• [Plain-text document sources]
== Segment start ==
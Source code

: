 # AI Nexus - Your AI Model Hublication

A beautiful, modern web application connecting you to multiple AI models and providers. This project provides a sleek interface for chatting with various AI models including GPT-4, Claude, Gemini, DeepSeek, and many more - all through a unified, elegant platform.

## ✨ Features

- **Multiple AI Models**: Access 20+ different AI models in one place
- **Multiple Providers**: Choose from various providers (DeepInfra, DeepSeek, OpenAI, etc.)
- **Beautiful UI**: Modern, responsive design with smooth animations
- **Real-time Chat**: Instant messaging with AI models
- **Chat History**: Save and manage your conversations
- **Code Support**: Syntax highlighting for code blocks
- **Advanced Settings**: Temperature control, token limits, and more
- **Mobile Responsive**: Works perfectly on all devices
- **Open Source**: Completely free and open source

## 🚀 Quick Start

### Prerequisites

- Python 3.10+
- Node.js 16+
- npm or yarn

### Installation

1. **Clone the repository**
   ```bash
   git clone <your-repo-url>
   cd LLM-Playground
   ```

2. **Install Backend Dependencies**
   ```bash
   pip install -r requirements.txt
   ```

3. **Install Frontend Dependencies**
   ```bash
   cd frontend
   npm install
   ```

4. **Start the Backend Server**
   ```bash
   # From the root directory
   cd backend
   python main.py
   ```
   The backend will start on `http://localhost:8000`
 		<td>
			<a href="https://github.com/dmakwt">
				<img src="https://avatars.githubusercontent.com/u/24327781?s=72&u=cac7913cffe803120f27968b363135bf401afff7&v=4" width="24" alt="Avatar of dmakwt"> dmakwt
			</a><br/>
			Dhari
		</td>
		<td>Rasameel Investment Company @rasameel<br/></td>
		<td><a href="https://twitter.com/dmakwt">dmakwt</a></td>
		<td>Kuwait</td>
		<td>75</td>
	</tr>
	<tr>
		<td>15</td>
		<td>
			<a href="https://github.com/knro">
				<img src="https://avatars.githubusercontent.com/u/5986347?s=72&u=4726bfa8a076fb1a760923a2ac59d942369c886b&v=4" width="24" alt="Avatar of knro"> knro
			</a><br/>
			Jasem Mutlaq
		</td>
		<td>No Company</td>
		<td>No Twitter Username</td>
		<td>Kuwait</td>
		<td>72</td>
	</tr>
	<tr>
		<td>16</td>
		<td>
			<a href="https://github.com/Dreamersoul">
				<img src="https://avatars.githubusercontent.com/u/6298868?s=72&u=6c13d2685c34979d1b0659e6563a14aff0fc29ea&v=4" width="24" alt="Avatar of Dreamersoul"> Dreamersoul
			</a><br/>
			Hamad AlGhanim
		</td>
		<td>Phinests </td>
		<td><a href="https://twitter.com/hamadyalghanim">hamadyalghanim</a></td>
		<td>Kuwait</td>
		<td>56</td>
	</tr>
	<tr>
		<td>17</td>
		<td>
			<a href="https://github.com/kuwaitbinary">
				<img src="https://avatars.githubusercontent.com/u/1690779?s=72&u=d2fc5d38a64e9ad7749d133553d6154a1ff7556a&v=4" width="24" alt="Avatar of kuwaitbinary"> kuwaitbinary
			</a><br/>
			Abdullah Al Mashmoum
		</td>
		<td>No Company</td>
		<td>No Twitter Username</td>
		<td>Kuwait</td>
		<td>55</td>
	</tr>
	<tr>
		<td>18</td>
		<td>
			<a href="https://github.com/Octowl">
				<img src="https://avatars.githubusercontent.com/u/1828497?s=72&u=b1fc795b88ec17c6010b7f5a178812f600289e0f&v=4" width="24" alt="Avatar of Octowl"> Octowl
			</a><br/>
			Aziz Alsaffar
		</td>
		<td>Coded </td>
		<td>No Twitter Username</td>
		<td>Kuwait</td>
== Segment end ==
• [Your goal] Copy out, word for word, the part of the entries above that begins at the line with "- **Advanced Settings**: Temperature" and ends at the line with "2. **Install Backend Dependencies**", including both.

• [Answer to this problem]
- **Advanced Settings**: Temperature control, token limits, and more
- **Mobile Responsive**: Works perfectly on all devices
- **Open Source**: Completely free and open source

## 🚀 Quick Start

### Prerequisites

- Python 3.10+
- Node.js 16+
- npm or yarn

### Installation

1. **Clone the repository**
   ```bash
   git clone <your-repo-url>
   cd LLM-Playground
   ```

2. **Install Backend Dependencies**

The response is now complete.